+++ Given records +++

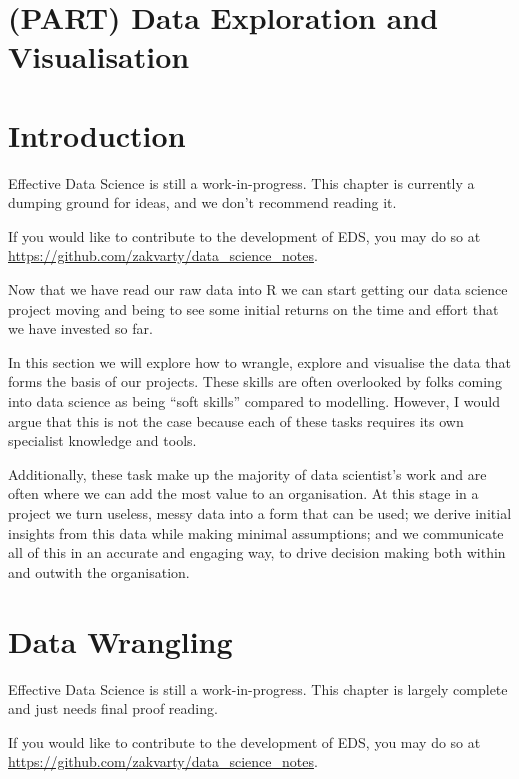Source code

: \documentclass[
  12pt,
]{book}
\begin{document}
\hypertarget{part-data-exploration-and-visualisation}{%
\chapter{(PART) Data Exploration and Visualisation}\label{part-data-exploration-and-visualisation}}

\hypertarget{edav-introduction}{%
\chapter*{Introduction}\label{edav-introduction}}

Effective Data Science is still a work-in-progress. This chapter is currently a dumping ground for ideas, and we don't recommend reading it.

If you would like to contribute to the development of EDS, you may do so at \url{https://github.com/zakvarty/data_science_notes}.

Now that we have read our raw data into R we can start getting our data science project moving and being to see some initial returns on the time and effort that we have invested so far.

In this section we will explore how to wrangle, explore and visualise the data that forms the basis of our projects. These skills are often overlooked by folks coming into data science as being ``soft skills'' compared to modelling. However, I would argue that this is not the case because each of these tasks requires its own specialist knowledge and tools.

Additionally, these task make up the majority of data scientist's work and are often where we can add the most value to an organisation. At this stage in a project we turn useless, messy data into a form that can be used; we derive initial insights from this data while making minimal assumptions; and we communicate all of this in an accurate and engaging way, to drive decision making both within and outwith the organisation.

\hypertarget{edav-wrangling}{%
\chapter{Data Wrangling}\label{edav-wrangling}}

Effective Data Science is still a work-in-progress. This chapter is largely complete and just needs final proof reading.

If you would like to contribute to the development of EDS, you may do so at \url{https://github.com/zakvarty/data_science_notes}.
\end{document}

+++

When you reach a picture in the records above, pass over it and transcribe the rest exactly.

# Task answer
Source code

: \documentclass[
  12pt,
]{book}
\begin{document}
\hypertarget{part-data-exploration-and-visualisation}{%
\chapter{(PART) Data Exploration and Visualisation}\label{part-data-exploration-and-visualisation}}

\hypertarget{edav-introduction}{%
\chapter*{Introduction}\label{edav-introduction}}

Effective Data Science is still a work-in-progress. This chapter is currently a dumping ground for ideas, and we don't recommend reading it.

If you would like to contribute to the development of EDS, you may do so at \url{https://github.com/zakvarty/data_science_notes}.

Now that we have read our raw data into R we can start getting our data science project moving and being to see some initial returns on the time and effort that we have invested so far.

In this section we will explore how to wrangle, explore and visualise the data that forms the basis of our projects. These skills are often overlooked by folks coming into data science as being ``soft skills'' compared to modelling. However, I would argue that this is not the case because each of these tasks requires its own specialist knowledge and tools.

Additionally, these task make up the majority of data scientist's work and are often where we can add the most value to an organisation. At this stage in a project we turn useless, messy data into a form that can be used; we derive initial insights from this data while making minimal assumptions; and we communicate all of this in an accurate and engaging way, to drive decision making both within and outwith the organisation.

\hypertarget{edav-wrangling}{%
\chapter{Data Wrangling}\label{edav-wrangling}}

Effective Data Science is still a work-in-progress. This chapter is largely complete and just needs final proof reading.

If you would like to contribute to the development of EDS, you may do so at \url{https://github.com/zakvarty/data_science_notes}.
\end{document}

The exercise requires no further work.